== Working data

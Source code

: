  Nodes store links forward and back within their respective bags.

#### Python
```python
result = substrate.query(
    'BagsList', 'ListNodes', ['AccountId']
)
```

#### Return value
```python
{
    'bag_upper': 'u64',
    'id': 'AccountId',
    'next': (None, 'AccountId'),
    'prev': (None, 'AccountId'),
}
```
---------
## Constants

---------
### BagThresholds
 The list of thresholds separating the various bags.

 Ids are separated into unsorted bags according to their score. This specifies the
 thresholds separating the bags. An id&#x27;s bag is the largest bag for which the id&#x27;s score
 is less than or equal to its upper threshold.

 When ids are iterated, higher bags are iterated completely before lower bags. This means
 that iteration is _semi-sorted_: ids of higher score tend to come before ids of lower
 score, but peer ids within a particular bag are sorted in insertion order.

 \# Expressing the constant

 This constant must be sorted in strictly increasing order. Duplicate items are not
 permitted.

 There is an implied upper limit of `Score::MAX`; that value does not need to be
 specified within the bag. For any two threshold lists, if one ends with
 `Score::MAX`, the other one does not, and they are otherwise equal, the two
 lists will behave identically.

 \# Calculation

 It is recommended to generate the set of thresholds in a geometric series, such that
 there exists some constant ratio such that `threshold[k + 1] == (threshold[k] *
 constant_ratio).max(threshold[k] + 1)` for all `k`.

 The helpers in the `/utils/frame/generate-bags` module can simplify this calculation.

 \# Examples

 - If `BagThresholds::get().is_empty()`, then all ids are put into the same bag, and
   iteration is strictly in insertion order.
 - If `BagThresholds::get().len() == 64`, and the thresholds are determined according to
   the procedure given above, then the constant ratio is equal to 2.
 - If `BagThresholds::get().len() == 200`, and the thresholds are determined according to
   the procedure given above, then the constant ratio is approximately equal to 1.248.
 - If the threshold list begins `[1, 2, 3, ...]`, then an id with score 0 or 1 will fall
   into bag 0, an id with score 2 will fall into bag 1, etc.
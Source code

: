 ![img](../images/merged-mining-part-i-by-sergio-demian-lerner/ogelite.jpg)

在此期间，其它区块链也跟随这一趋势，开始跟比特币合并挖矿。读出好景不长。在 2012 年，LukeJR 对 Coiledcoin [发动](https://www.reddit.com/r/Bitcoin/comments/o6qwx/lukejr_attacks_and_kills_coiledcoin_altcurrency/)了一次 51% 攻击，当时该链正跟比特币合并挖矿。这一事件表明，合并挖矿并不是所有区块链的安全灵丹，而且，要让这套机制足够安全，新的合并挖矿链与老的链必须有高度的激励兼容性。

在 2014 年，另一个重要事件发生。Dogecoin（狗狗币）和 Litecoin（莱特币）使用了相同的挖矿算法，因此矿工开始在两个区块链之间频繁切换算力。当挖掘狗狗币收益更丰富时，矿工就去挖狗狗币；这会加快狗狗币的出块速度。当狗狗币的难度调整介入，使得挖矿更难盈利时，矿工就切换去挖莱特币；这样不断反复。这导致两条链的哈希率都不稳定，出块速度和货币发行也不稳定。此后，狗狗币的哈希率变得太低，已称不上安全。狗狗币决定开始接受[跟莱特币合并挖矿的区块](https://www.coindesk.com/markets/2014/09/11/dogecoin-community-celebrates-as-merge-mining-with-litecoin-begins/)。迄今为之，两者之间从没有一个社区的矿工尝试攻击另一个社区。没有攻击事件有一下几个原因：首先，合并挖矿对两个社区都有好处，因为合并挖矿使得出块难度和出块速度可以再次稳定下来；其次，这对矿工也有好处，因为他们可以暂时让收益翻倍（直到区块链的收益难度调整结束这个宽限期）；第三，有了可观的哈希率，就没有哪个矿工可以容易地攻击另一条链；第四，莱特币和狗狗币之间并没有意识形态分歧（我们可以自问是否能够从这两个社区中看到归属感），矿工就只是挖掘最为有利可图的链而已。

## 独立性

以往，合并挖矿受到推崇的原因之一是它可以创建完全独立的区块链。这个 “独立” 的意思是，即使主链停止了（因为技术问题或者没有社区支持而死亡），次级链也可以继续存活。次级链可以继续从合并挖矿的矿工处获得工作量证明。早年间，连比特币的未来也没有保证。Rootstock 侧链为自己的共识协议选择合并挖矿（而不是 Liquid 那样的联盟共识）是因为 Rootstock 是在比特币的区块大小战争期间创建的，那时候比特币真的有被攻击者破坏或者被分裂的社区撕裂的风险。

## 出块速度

====

Exactly as written, reproduce the whole listing.

Source code

:  Nodes store links forward and back within their respective bags.

#### Python
```python
result = substrate.query(
    'BagsList', 'ListNodes', ['AccountId']
)
```

#### Return value
```python
{
    'bag_upper': 'u64',
    'id': 'AccountId',
    'next': (None, 'AccountId'),
    'prev': (None, 'AccountId'),
}
```
---------
## Constants

---------
### BagThresholds
 The list of thresholds separating the various bags.

 Ids are separated into unsorted bags according to their score. This specifies the
 thresholds separating the bags. An id&#x27;s bag is the largest bag for which the id&#x27;s score
 is less than or equal to its upper threshold.

 When ids are iterated, higher bags are iterated completely before lower bags. This means
 that iteration is _semi-sorted_: ids of higher score tend to come before ids of lower
 score, but peer ids within a particular bag are sorted in insertion order.

 \# Expressing the constant

 This constant must be sorted in strictly increasing order. Duplicate items are not
 permitted.

 There is an implied upper limit of `Score::MAX`; that value does not need to be
 specified within the bag. For any two threshold lists, if one ends with
 `Score::MAX`, the other one does not, and they are otherwise equal, the two
 lists will behave identically.

 \# Calculation

 It is recommended to generate the set of thresholds in a geometric series, such that
 there exists some constant ratio such that `threshold[k + 1] == (threshold[k] *
 constant_ratio).max(threshold[k] + 1)` for all `k`.

 The helpers in the `/utils/frame/generate-bags` module can simplify this calculation.

 \# Examples

 - If `BagThresholds::get().is_empty()`, then all ids are put into the same bag, and
   iteration is strictly in insertion order.
 - If `BagThresholds::get().len() == 64`, and the thresholds are determined according to
   the procedure given above, then the constant ratio is equal to 2.
 - If `BagThresholds::get().len() == 200`, and the thresholds are determined according to
   the procedure given above, then the constant ratio is approximately equal to 1.248.
 - If the threshold list begins `[1, 2, 3, ...]`, then an id with score 0 or 1 will fall
   into bag 0, an id with score 2 will fall into bag 1, etc.
Source code

: ![img](../images/merged-mining-part-i-by-sergio-demian-lerner/ogelite.jpg)

在此期间，其它区块链也跟随这一趋势，开始跟比特币合并挖矿。读出好景不长。在 2012 年，LukeJR 对 Coiledcoin [发动](https://www.reddit.com/r/Bitcoin/comments/o6qwx/lukejr_attacks_and_kills_coiledcoin_altcurrency/)了一次 51% 攻击，当时该链正跟比特币合并挖矿。这一事件表明，合并挖矿并不是所有区块链的安全灵丹，而且，要让这套机制足够安全，新的合并挖矿链与老的链必须有高度的激励兼容性。

在 2014 年，另一个重要事件发生。Dogecoin（狗狗币）和 Litecoin（莱特币）使用了相同的挖矿算法，因此矿工开始在两个区块链之间频繁切换算力。当挖掘狗狗币收益更丰富时，矿工就去挖狗狗币；这会加快狗狗币的出块速度。当狗狗币的难度调整介入，使得挖矿更难盈利时，矿工就切换去挖莱特币；这样不断反复。这导致两条链的哈希率都不稳定，出块速度和货币发行也不稳定。此后，狗狗币的哈希率变得太低，已称不上安全。狗狗币决定开始接受[跟莱特币合并挖矿的区块](https://www.coindesk.com/markets/2014/09/11/dogecoin-community-celebrates-as-merge-mining-with-litecoin-begins/)。迄今为之，两者之间从没有一个社区的矿工尝试攻击另一个社区。没有攻击事件有一下几个原因：首先，合并挖矿对两个社区都有好处，因为合并挖矿使得出块难度和出块速度可以再次稳定下来；其次，这对矿工也有好处，因为他们可以暂时让收益翻倍（直到区块链的收益难度调整结束这个宽限期）；第三，有了可观的哈希率，就没有哪个矿工可以容易地攻击另一条链；第四，莱特币和狗狗币之间并没有意识形态分歧（我们可以自问是否能够从这两个社区中看到归属感），矿工就只是挖掘最为有利可图的链而已。

## 独立性

以往，合并挖矿受到推崇的原因之一是它可以创建完全独立的区块链。这个 “独立” 的意思是，即使主链停止了（因为技术问题或者没有社区支持而死亡），次级链也可以继续存活。次级链可以继续从合并挖矿的矿工处获得工作量证明。早年间，连比特币的未来也没有保证。Rootstock 侧链为自己的共识协议选择合并挖矿（而不是 Liquid 那样的联盟共识）是因为 Rootstock 是在比特币的区块大小战争期间创建的，那时候比特币真的有被攻击者破坏或者被分裂的社区撕裂的风险。

## 出块速度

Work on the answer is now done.